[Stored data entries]
_ _ _ _ _ _ _
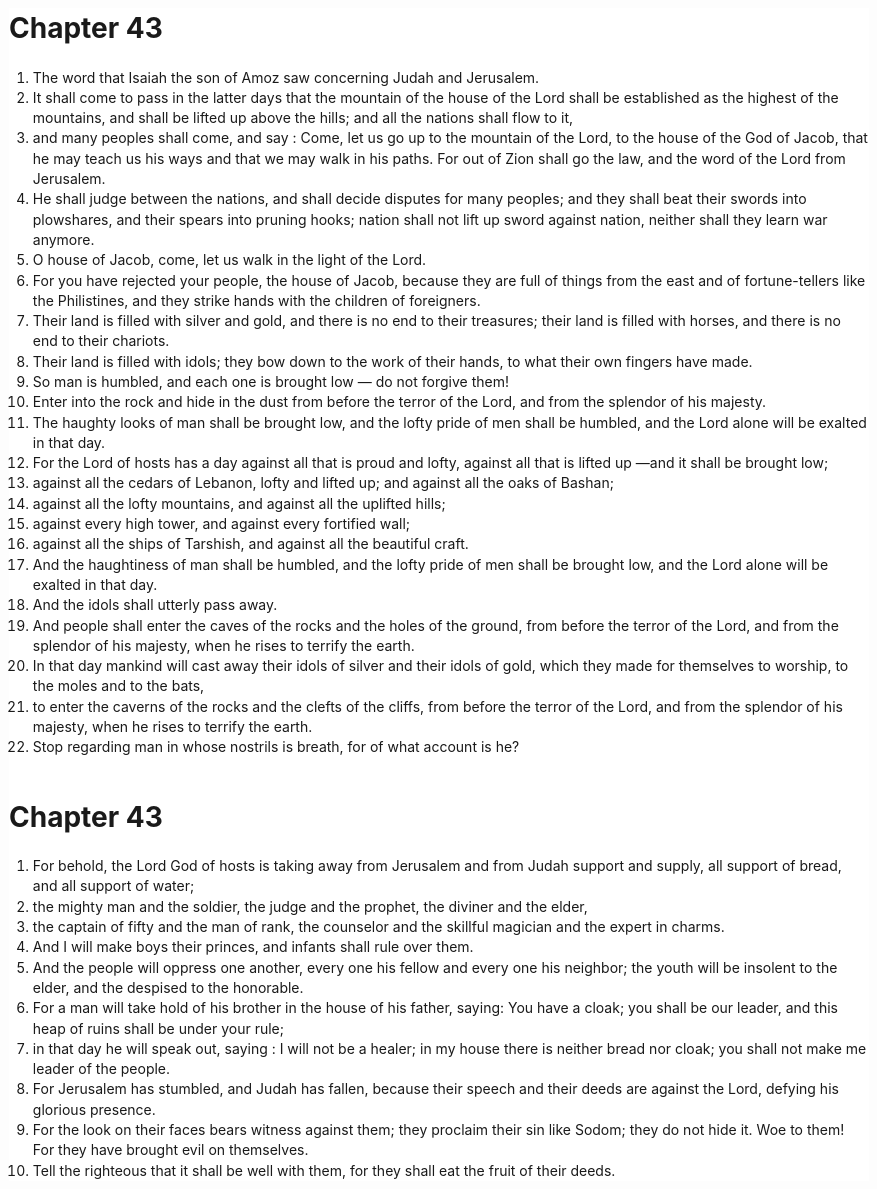# Chapter 43

1. The word that Isaiah the son of Amoz saw concerning Judah and Jerusalem.
2. It shall come to pass in the latter days that the mountain of the house of the Lord shall be established as the highest of the mountains, and shall be lifted up above the hills; and all the nations shall flow to it,
3. and many peoples shall come, and say : Come, let us go up to the mountain of the Lord, to the house of the God of Jacob, that he may teach us his ways and that we may walk in his paths. For out of Zion shall go the law, and the word of the Lord from Jerusalem.
4. He shall judge between the nations, and shall decide disputes for many peoples; and they shall beat their swords into plowshares, and their spears into pruning hooks; nation shall not lift up sword against nation, neither shall they learn war anymore.
5. O house of Jacob, come, let us walk in the light of the Lord.
6. For you have rejected your people, the house of Jacob, because they are full of things from the east and of fortune-tellers like the Philistines, and they strike hands with the children of foreigners.
7. Their land is filled with silver and gold, and there is no end to their treasures; their land is filled with horses, and there is no end to their chariots.
8. Their land is filled with idols; they bow down to the work of their hands, to what their own fingers have made.
9. So man is humbled, and each one is brought low — do not forgive them!
10. Enter into the rock and hide in the dust from before the terror of the Lord, and from the splendor of his majesty.
11. The haughty looks of man shall be brought low, and the lofty pride of men shall be humbled, and the Lord alone will be exalted in that day.
12. For the Lord of hosts has a day against all that is proud and lofty, against all that is lifted up —and it shall be brought low;
13. against all the cedars of Lebanon, lofty and lifted up; and against all the oaks of Bashan;
14. against all the lofty mountains, and against all the uplifted hills;
15. against every high tower, and against every fortified wall;
16. against all the ships of Tarshish, and against all the beautiful craft.
17. And the haughtiness of man shall be humbled, and the lofty pride of men shall be brought low, and the Lord alone will be exalted in that day.
18. And the idols shall utterly pass away.
19. And people shall enter the caves of the rocks and the holes of the ground, from before the terror of the Lord, and from the splendor of his majesty, when he rises to terrify the earth.
20. In that day mankind will cast away their idols of silver and their idols of gold, which they made for themselves to worship, to the moles and to the bats,
21. to enter the caverns of the rocks and the clefts of the cliffs, from before the terror of the Lord, and from the splendor of his majesty, when he rises to terrify the earth.
22. Stop regarding man in whose nostrils is breath, for of what account is he?

# Chapter 43

1. For behold, the Lord God of hosts is taking away from Jerusalem and from Judah support and supply, all support of bread, and all support of water;
2. the mighty man and the soldier, the judge and the prophet, the diviner and the elder,
3. the captain of fifty and the man of rank, the counselor and the skillful magician and the expert in charms.
4. And I will make boys their princes, and infants shall rule over them.
5. And the people will oppress one another, every one his fellow and every one his neighbor; the youth will be insolent to the elder, and the despised to the honorable.
6. For a man will take hold of his brother in the house of his father, saying: You have a cloak; you shall be our leader, and this heap of ruins shall be under your rule;
7. in that day he will speak out, saying : I will not be a healer; in my house there is neither bread nor cloak; you shall not make me leader of the people.
8. For Jerusalem has stumbled, and Judah has fallen, because their speech and their deeds are against the Lord, defying his glorious presence.
9. For the look on their faces bears witness against them; they proclaim their sin like Sodom; they do not hide it. Woe to them! For they have brought evil on themselves.
10. Tell the righteous that it shall be well with them, for they shall eat the fruit of their deeds.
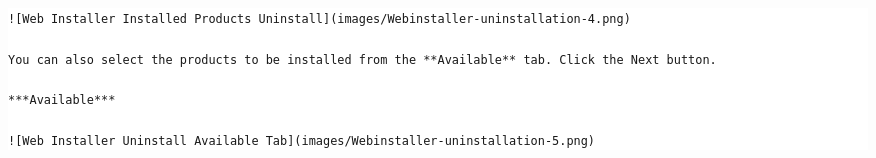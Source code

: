     ![Web Installer Installed Products Uninstall](images/Webinstaller-uninstallation-4.png)

    You can also select the products to be installed from the **Available** tab. Click the Next button.

    ***Available***

    ![Web Installer Uninstall Available Tab](images/Webinstaller-uninstallation-5.png)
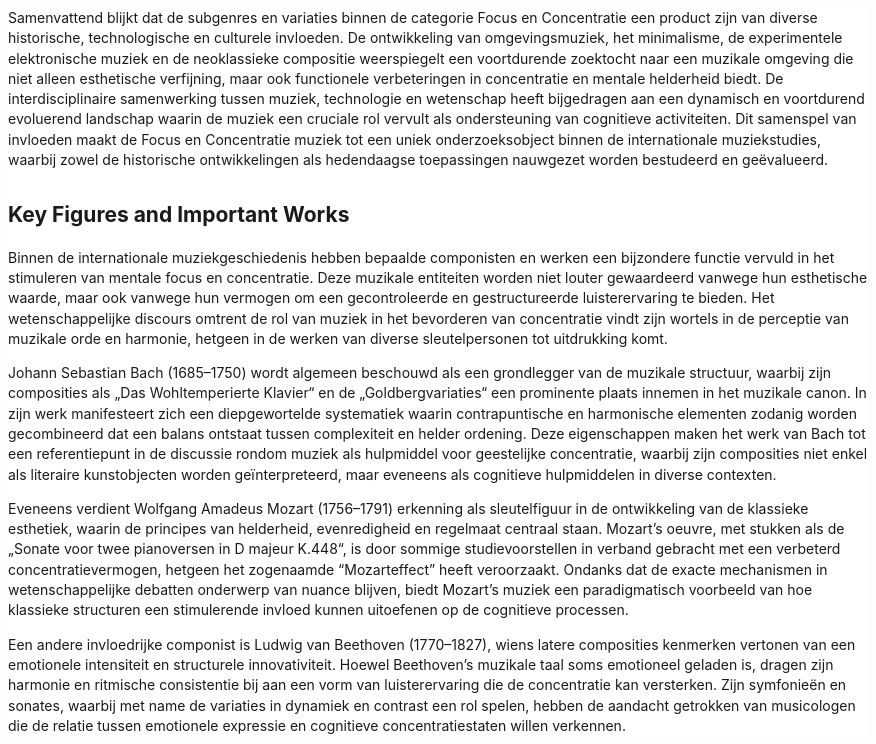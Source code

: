 Samenvattend blijkt dat de subgenres en variaties binnen de categorie Focus en Concentratie een
product zijn van diverse historische, technologische en culturele invloeden. De ontwikkeling van
omgevingsmuziek, het minimalisme, de experimentele elektronische muziek en de neoklassieke
compositie weerspiegelt een voortdurende zoektocht naar een muzikale omgeving die niet alleen
esthetische verfijning, maar ook functionele verbeteringen in concentratie en mentale helderheid
biedt. De interdisciplinaire samenwerking tussen muziek, technologie en wetenschap heeft bijgedragen
aan een dynamisch en voortdurend evoluerend landschap waarin de muziek een cruciale rol vervult als
ondersteuning van cognitieve activiteiten. Dit samenspel van invloeden maakt de Focus en
Concentratie muziek tot een uniek onderzoeksobject binnen de internationale muziekstudies, waarbij
zowel de historische ontwikkelingen als hedendaagse toepassingen nauwgezet worden bestudeerd en
geëvalueerd.

## Key Figures and Important Works

Binnen de internationale muziekgeschiedenis hebben bepaalde componisten en werken een bijzondere
functie vervuld in het stimuleren van mentale focus en concentratie. Deze muzikale entiteiten worden
niet louter gewaardeerd vanwege hun esthetische waarde, maar ook vanwege hun vermogen om een
gecontroleerde en gestructureerde luisterervaring te bieden. Het wetenschappelijke discours omtrent
de rol van muziek in het bevorderen van concentratie vindt zijn wortels in de perceptie van muzikale
orde en harmonie, hetgeen in de werken van diverse sleutelpersonen tot uitdrukking komt.

Johann Sebastian Bach (1685–1750) wordt algemeen beschouwd als een grondlegger van de muzikale
structuur, waarbij zijn composities als „Das Wohltemperierte Klavier“ en de „Goldbergvariaties“ een
prominente plaats innemen in het muzikale canon. In zijn werk manifesteert zich een diepgewortelde
systematiek waarin contrapuntische en harmonische elementen zodanig worden gecombineerd dat een
balans ontstaat tussen complexiteit en helder ordening. Deze eigenschappen maken het werk van Bach
tot een referentiepunt in de discussie rondom muziek als hulpmiddel voor geestelijke concentratie,
waarbij zijn composities niet enkel als literaire kunstobjecten worden geïnterpreteerd, maar
eveneens als cognitieve hulpmiddelen in diverse contexten.

Eveneens verdient Wolfgang Amadeus Mozart (1756–1791) erkenning als sleutelfiguur in de ontwikkeling
van de klassieke esthetiek, waarin de principes van helderheid, evenredigheid en regelmaat centraal
staan. Mozart’s oeuvre, met stukken als de „Sonate voor twee pianoversen in D majeur K.448“, is door
sommige studievoorstellen in verband gebracht met een verbeterd concentratievermogen, hetgeen het
zogenaamde “Mozarteffect” heeft veroorzaakt. Ondanks dat de exacte mechanismen in wetenschappelijke
debatten onderwerp van nuance blijven, biedt Mozart’s muziek een paradigmatisch voorbeeld van hoe
klassieke structuren een stimulerende invloed kunnen uitoefenen op de cognitieve processen.

Een andere invloedrijke componist is Ludwig van Beethoven (1770–1827), wiens latere composities
kenmerken vertonen van een emotionele intensiteit en structurele innovativiteit. Hoewel Beethoven’s
muzikale taal soms emotioneel geladen is, dragen zijn harmonie en ritmische consistentie bij aan een
vorm van luisterervaring die de concentratie kan versterken. Zijn symfonieën en sonates, waarbij met
name de variaties in dynamiek en contrast een rol spelen, hebben de aandacht getrokken van
musicologen die de relatie tussen emotionele expressie en cognitieve concentratiestaten willen
verkennen.
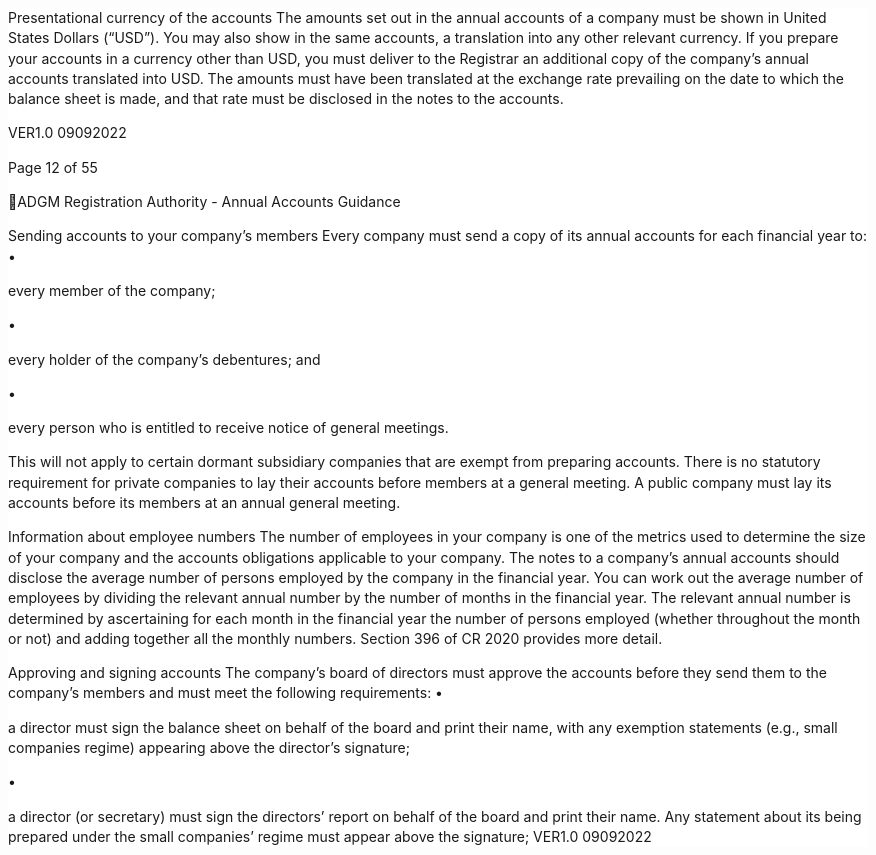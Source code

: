 Presentational currency of the accounts
The amounts set out in the annual accounts of a company must be shown in United States Dollars
(“USD”). You may also show in the same accounts, a translation into any other relevant currency.
If you prepare your accounts in a currency other than USD, you must deliver to the Registrar an
additional copy of the company’s annual accounts translated into USD. The amounts must have been
translated at the exchange rate prevailing on the date to which the balance sheet is made, and that
rate must be disclosed in the notes to the accounts.

VER1.0 09092022

Page 12 of 55

ADGM Registration Authority - Annual Accounts Guidance

Sending accounts to your company’s members
Every company must send a copy of its annual accounts for each financial year to:
•

every member of the company;

•

every holder of the company’s debentures; and

•

every person who is entitled to receive notice of general meetings.

This will not apply to certain dormant subsidiary companies that are exempt from preparing accounts.
There is no statutory requirement for private companies to lay their accounts before members at a
general meeting.
A public company must lay its accounts before its members at an annual general meeting.

Information about employee numbers
The number of employees in your company is one of the metrics used to determine the size of your
company and the accounts obligations applicable to your company.
The notes to a company’s annual accounts should disclose the average number of persons employed
by the company in the financial year.
You can work out the average number of employees by dividing the relevant annual number by the
number of months in the financial year.
The relevant annual number is determined by ascertaining for each month in the financial year the
number of persons employed (whether throughout the month or not) and adding together all the
monthly numbers. Section 396 of CR 2020 provides more detail.

Approving and signing accounts
The company’s board of directors must approve the accounts before they send them to the company’s
members and must meet the following requirements:
•

a director must sign the balance sheet on behalf of the board and print their name, with any
exemption statements (e.g., small companies regime) appearing above the director’s
signature;

•

a director (or secretary) must sign the directors’ report on behalf of the board and print their
name. Any statement about its being prepared under the small companies’ regime must
appear above the signature;
VER1.0 09092022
_ _ _ _ _ _ _
§ **Exercise brief**: Report back every line of the entries in which "helderheid" occurs.

§ **Answer for the task**:
esthetische verfijning, maar ook functionele verbeteringen in concentratie en mentale helderheid
van de klassieke esthetiek, waarin de principes van helderheid, evenredigheid en regelmaat centraal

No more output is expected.